== Exercise aim ==
Every record must be given again word for word; no picture belongs in the copy.

Entries taken from a collection:
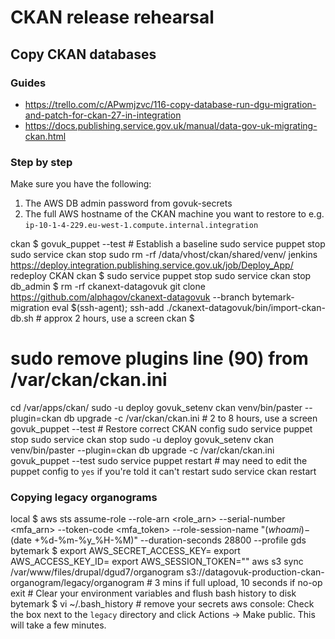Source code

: # CKAN release rehearsal

## Copy CKAN databases

### Guides

- https://trello.com/c/APwmjzvc/116-copy-database-run-dgu-migration-and-patch-for-ckan-27-in-integration
- https://docs.publishing.service.gov.uk/manual/data-gov-uk-migrating-ckan.html

### Step by step

Make sure you have the following:
1. The AWS DB admin password from govuk-secrets
2. The full AWS hostname of the CKAN machine you want to restore to e.g. `ip-10-1-4-229.eu-west-1.compute.internal.integration`

ckan $
  govuk_puppet --test # Establish a baseline
  sudo service puppet stop
  sudo service ckan stop
  sudo rm -rf /data/vhost/ckan/shared/venv/
jenkins https://deploy.integration.publishing.service.gov.uk/job/Deploy_App/
  redeploy CKAN
ckan $
  sudo service puppet stop
  sudo service ckan stop
db_admin $
  rm -rf ckanext-datagovuk
  git clone https://github.com/alphagov/ckanext-datagovuk --branch bytemark-migration
  eval $(ssh-agent); ssh-add
  ./ckanext-datagovuk/bin/import-ckan-db.sh # approx 2 hours, use a screen
ckan $
  # sudo remove plugins line (90) from /var/ckan/ckan.ini
  cd /var/apps/ckan/
  sudo -u deploy govuk_setenv ckan venv/bin/paster --plugin=ckan db upgrade -c /var/ckan/ckan.ini # 2 to 8 hours, use a screen
  govuk_puppet --test # Restore correct CKAN config
  sudo service puppet stop
  sudo service ckan stop
  sudo -u deploy govuk_setenv ckan venv/bin/paster --plugin=ckan db upgrade -c /var/ckan/ckan.ini
  govuk_puppet --test
  sudo service puppet restart # may need to edit the puppet config to `yes` if you're told it can't restart
  sudo service ckan restart


### Copying legacy organograms

local $
  aws sts assume-role --role-arn <role_arn> --serial-number <mfa_arn> --token-code <mfa_token> --role-session-name "$(whoami)-$(date +%d-%m-%y_%H-%M)" --duration-seconds 28800 --profile gds
bytemark $
  export AWS_SECRET_ACCESS_KEY=<from previous output>
  export AWS_ACCESS_KEY_ID=<from previous output>
  export AWS_SESSION_TOKEN="<from previous output>"
  aws s3 sync /var/www/files/drupal/dgud7/organogram s3://datagovuk-production-ckan-organogram/legacy/organogram # 3 mins if full upload, 10 seconds if no-op
  exit # Clear your environment variables and flush bash history to disk
bytemark $
  vi ~/.bash_history # remove your secrets
aws console:
  Check the box next to the `legacy` directory and click Actions -> Make public.  This will take a few minutes.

== Exercise answer ==
Source code

: # CKAN release rehearsal

## Copy CKAN databases

### Guides

- https://trello.com/c/APwmjzvc/116-copy-database-run-dgu-migration-and-patch-for-ckan-27-in-integration
- https://docs.publishing.service.gov.uk/manual/data-gov-uk-migrating-ckan.html

### Step by step

Make sure you have the following:
1. The AWS DB admin password from govuk-secrets
2. The full AWS hostname of the CKAN machine you want to restore to e.g. `ip-10-1-4-229.eu-west-1.compute.internal.integration`

ckan $
  govuk_puppet --test # Establish a baseline
  sudo service puppet stop
  sudo service ckan stop
  sudo rm -rf /data/vhost/ckan/shared/venv/
jenkins https://deploy.integration.publishing.service.gov.uk/job/Deploy_App/
  redeploy CKAN
ckan $
  sudo service puppet stop
  sudo service ckan stop
db_admin $
  rm -rf ckanext-datagovuk
  git clone https://github.com/alphagov/ckanext-datagovuk --branch bytemark-migration
  eval $(ssh-agent); ssh-add
  ./ckanext-datagovuk/bin/import-ckan-db.sh # approx 2 hours, use a screen
ckan $
  # sudo remove plugins line (90) from /var/ckan/ckan.ini
  cd /var/apps/ckan/
  sudo -u deploy govuk_setenv ckan venv/bin/paster --plugin=ckan db upgrade -c /var/ckan/ckan.ini # 2 to 8 hours, use a screen
  govuk_puppet --test # Restore correct CKAN config
  sudo service puppet stop
  sudo service ckan stop
  sudo -u deploy govuk_setenv ckan venv/bin/paster --plugin=ckan db upgrade -c /var/ckan/ckan.ini
  govuk_puppet --test
  sudo service puppet restart # may need to edit the puppet config to `yes` if you're told it can't restart
  sudo service ckan restart


### Copying legacy organograms

local $
  aws sts assume-role --role-arn <role_arn> --serial-number <mfa_arn> --token-code <mfa_token> --role-session-name "$(whoami)-$(date +%d-%m-%y_%H-%M)" --duration-seconds 28800 --profile gds
bytemark $
  export AWS_SECRET_ACCESS_KEY=<from previous output>
  export AWS_ACCESS_KEY_ID=<from previous output>
  export AWS_SESSION_TOKEN="<from previous output>"
  aws s3 sync /var/www/files/drupal/dgud7/organogram s3://datagovuk-production-ckan-organogram/legacy/organogram # 3 mins if full upload, 10 seconds if no-op
  exit # Clear your environment variables and flush bash history to disk
bytemark $
  vi ~/.bash_history # remove your secrets
aws console:
  Check the box next to the `legacy` directory and click Actions -> Make public.  This will take a few minutes.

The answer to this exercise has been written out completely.